I think Michael Hirschorn may be right:

After 15 years of fruitless experimentation, media companies are realizing that an advertising-supported model is not the way to succeed on the Web and they are, at last, seeking to get consumers to pay for their content. They are operating on the largely correct assumption that people will be more likely to pay for consumer-friendly apps via the iPad, and a multitude of competing devices due out this year, than they are to subscribe to the same old kludgy Web site they have been using freely for years. As a result, media companies will soon be pushing their best and most timely content through their apps instead of their Web sites. Meanwhile, video-content services are finding that they don’t even need to bother with the Web and the browser. Netflix, for one, is well on its way to sending movies and TV shows directly to TV sets, making their customers’ experience virtually indistinguishable from ordering up on-demand shows by remote control. It’s far from a given that this shift will generate the kinds of revenue media companies are used to: for under-30s whelped on free content, the prospect of paying hundreds or thousands of dollars yearly for print, audio, and video (on expensive new devices that require paying AT&T $30 a month) is not going to be an easy sell. . . .All of this suggests that the era of browser dominance is coming to a close. . . . Years from now, we may look back at these past 15 years as a discrete (and thrillingly indiscreet) chapter in the history of digital media, not the beginning of a new and enlightened dispensation.

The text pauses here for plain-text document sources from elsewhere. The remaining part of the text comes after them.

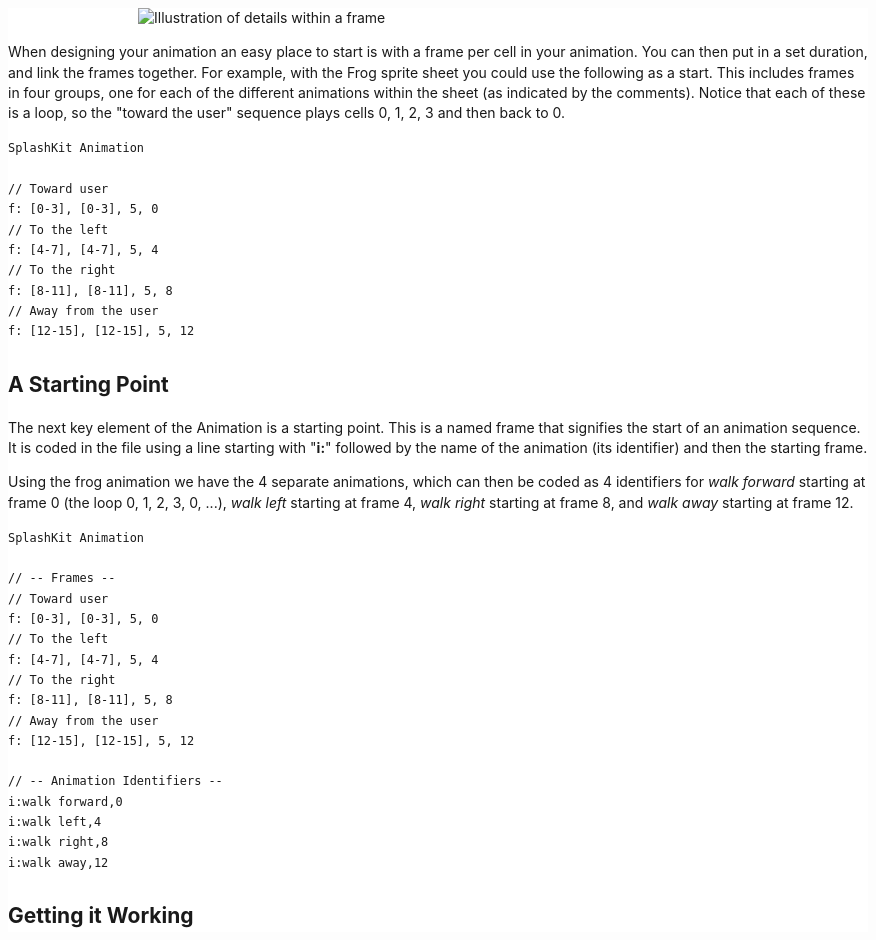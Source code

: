 <img alt="Illustration of details within a frame" src="/images/articles/animations/basic/Animation-Frame.png" style="width: 600px; display:block; margin: 0 auto;"></img>

When designing your animation an easy place to start is with a frame per cell in your animation. You can then put in a set duration, and link the frames together. For example, with the Frog sprite sheet you could use the following as a start. This includes frames in four groups, one for each of the different animations within the sheet (as indicated by the comments). Notice that each of these is a loop, so the "toward the user" sequence plays cells 0, 1, 2, 3 and then back to 0.

```
SplashKit Animation

// Toward user
f: [0-3], [0-3], 5, 0
// To the left
f: [4-7], [4-7], 5, 4
// To the right
f: [8-11], [8-11], 5, 8
// Away from the user
f: [12-15], [12-15], 5, 12
```

## A Starting Point

The next key element of the Animation is a starting point. This is a named frame that signifies the start of an animation sequence. It is coded in the file using a line starting with "**i:**" followed by the name of the animation (its identifier) and then the starting frame.

Using the frog animation we have the 4 separate animations, which can then be coded as 4 identifiers for _walk forward_ starting at frame 0 (the loop 0, 1, 2, 3, 0, ...), _walk left_ starting at frame 4, _walk right_ starting at frame 8, and _walk away_ starting at frame 12.

```
SplashKit Animation

// -- Frames --
// Toward user
f: [0-3], [0-3], 5, 0
// To the left
f: [4-7], [4-7], 5, 4
// To the right
f: [8-11], [8-11], 5, 8
// Away from the user
f: [12-15], [12-15], 5, 12

// -- Animation Identifiers --
i:walk forward,0
i:walk left,4
i:walk right,8
i:walk away,12
```

## Getting it Working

And while people will pay for entertainment if they have to, will they pay for news and other substantial information? I have my doubts about that.

1 Comments

  1. When I read Hirschorn's article, I couldn't help but think about how powerfully David Milch's "Deadwood" affected my own perception of my place in the digital landscape, and my vision of where I want my films and ideas to fit into the future.

    The era of wandering around town with guns on our hips is over; and maybe even for the better.